Tombé dessus puis retombé dedans. Près de quinze ans que je l'avais soigneusement évité, rangé, classé, déminé par son confinement dans le silence. C'est qu'il avait pris une telle importance, dans ce temps-là ! D'autres de la même époque, et qui m'avaient été plus chers encore, ne présentaient plus le même danger, récemment. L'histoire avait avancé, des souvenirs fanés, et je m'en repassais de temps en temps. Dans ce journal, même, je m'étais ouvert des veines de ces temps, disant mon étonnement à pouvoir voir, avec You Tube, ce qui n'était autrefois que musique dans sa toute puissance. Car voir, vingt ans après, de la perte et du gain conjugués, me rendait, me rend perplexe, comme un que le vertige figerait au-dessus d'un vide effrayant et beau.
Mais pendant plus de deux ans, je n'avais plus vraiment écouté de musique. Ce que j'appelle écouter.
Depuis que j'ai réinstallé un service musical minimum — ampli, platine CD portable et enceintes à deux voies —, je sors des disques. Qui me déçoivent, ou qui ne me déçoivent pas trop. Mais rien d'extravagant. Hier, pendant l'entrain un peu retrouvé avec le Junk Collector de Tommy Guerrero, un toucher de guitare a brillé, fugace et suffisant à raviver le souvenir. Enfin, ce matin, somnambulesque résolution, j'ai sorti l'album Vini Reilly de Durutti Column (1989) et je l'ai mis dans l'appareil.
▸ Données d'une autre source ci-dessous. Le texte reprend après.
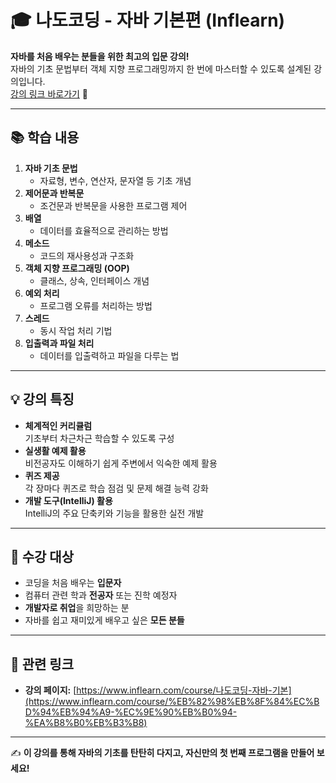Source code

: 
# 🎓 나도코딩 - 자바 기본편 (Inflearn)

**자바를 처음 배우는 분들을 위한 최고의 입문 강의!**  
자바의 기초 문법부터 객체 지향 프로그래밍까지 한 번에 마스터할 수 있도록 설계된 강의입니다.  
[강의 링크 바로가기](https://www.inflearn.com/course/%EB%82%98%EB%8F%84%EC%BD%94%EB%94%A9-%EC%9E%90%EB%B0%94-%EA%B8%B0%EB%B3%B8) 🚀

---

## 📚 학습 내용
1. **자바 기초 문법**
   - 자료형, 변수, 연산자, 문자열 등 기초 개념
2. **제어문과 반복문**
   - 조건문과 반복문을 사용한 프로그램 제어
3. **배열**
   - 데이터를 효율적으로 관리하는 방법
4. **메소드**
   - 코드의 재사용성과 구조화
5. **객체 지향 프로그래밍 (OOP)**
   - 클래스, 상속, 인터페이스 개념
6. **예외 처리**
   - 프로그램 오류를 처리하는 방법
7. **스레드**
   - 동시 작업 처리 기법
8. **입출력과 파일 처리**
   - 데이터를 입출력하고 파일을 다루는 법

---

## 💡 강의 특징
- **체계적인 커리큘럼**  
  기초부터 차근차근 학습할 수 있도록 구성
- **실생활 예제 활용**  
  비전공자도 이해하기 쉽게 주변에서 익숙한 예제 활용
- **퀴즈 제공**  
  각 장마다 퀴즈로 학습 점검 및 문제 해결 능력 강화
- **개발 도구(IntelliJ) 활용**  
  IntelliJ의 주요 단축키와 기능을 활용한 실전 개발

---

## 🎯 수강 대상
- 코딩을 처음 배우는 **입문자**
- 컴퓨터 관련 학과 **전공자** 또는 진학 예정자
- **개발자로 취업**을 희망하는 분
- 자바를 쉽고 재미있게 배우고 싶은 **모든 분들**

---

## 🔗 관련 링크
- **강의 페이지:** [https://www.inflearn.com/course/나도코딩-자바-기본](https://www.inflearn.com/course/%EB%82%98%EB%8F%84%EC%BD%94%EB%94%A9-%EC%9E%90%EB%B0%94-%EA%B8%B0%EB%B3%B8)
---

✍️ **이 강의를 통해 자바의 기초를 탄탄히 다지고, 자신만의 첫 번째 프로그램을 만들어 보세요!**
Pendant cette extraordinaire période de déracinement, d'angoisse et d'émerveillement mêlés que furent mes premières semaines au Japon, ce disque a été tous les matins celui qui démarrait à l'heure du réveil. Deux mois environ. Il a ainsi ouvert, coloré, déteint, s'est profondément enfoncé dans les souvenirs de cette arrivée, des premières images, rencontres, odeurs, et le réécouter peut me nuire grave — parce que c'était encore la jeunesse, parce que je vivais avec quelqu'un d'autre et parce que ces courants musicaux étaient ce qui me tenaient le plus arrimé à ma vie en France, choses diverses dont le souvenir me coûte. Finalement, ça s'est plutôt bien passé ; les sentiments musicaux n'étaient pas plombés par les tonnes de Berlol morts.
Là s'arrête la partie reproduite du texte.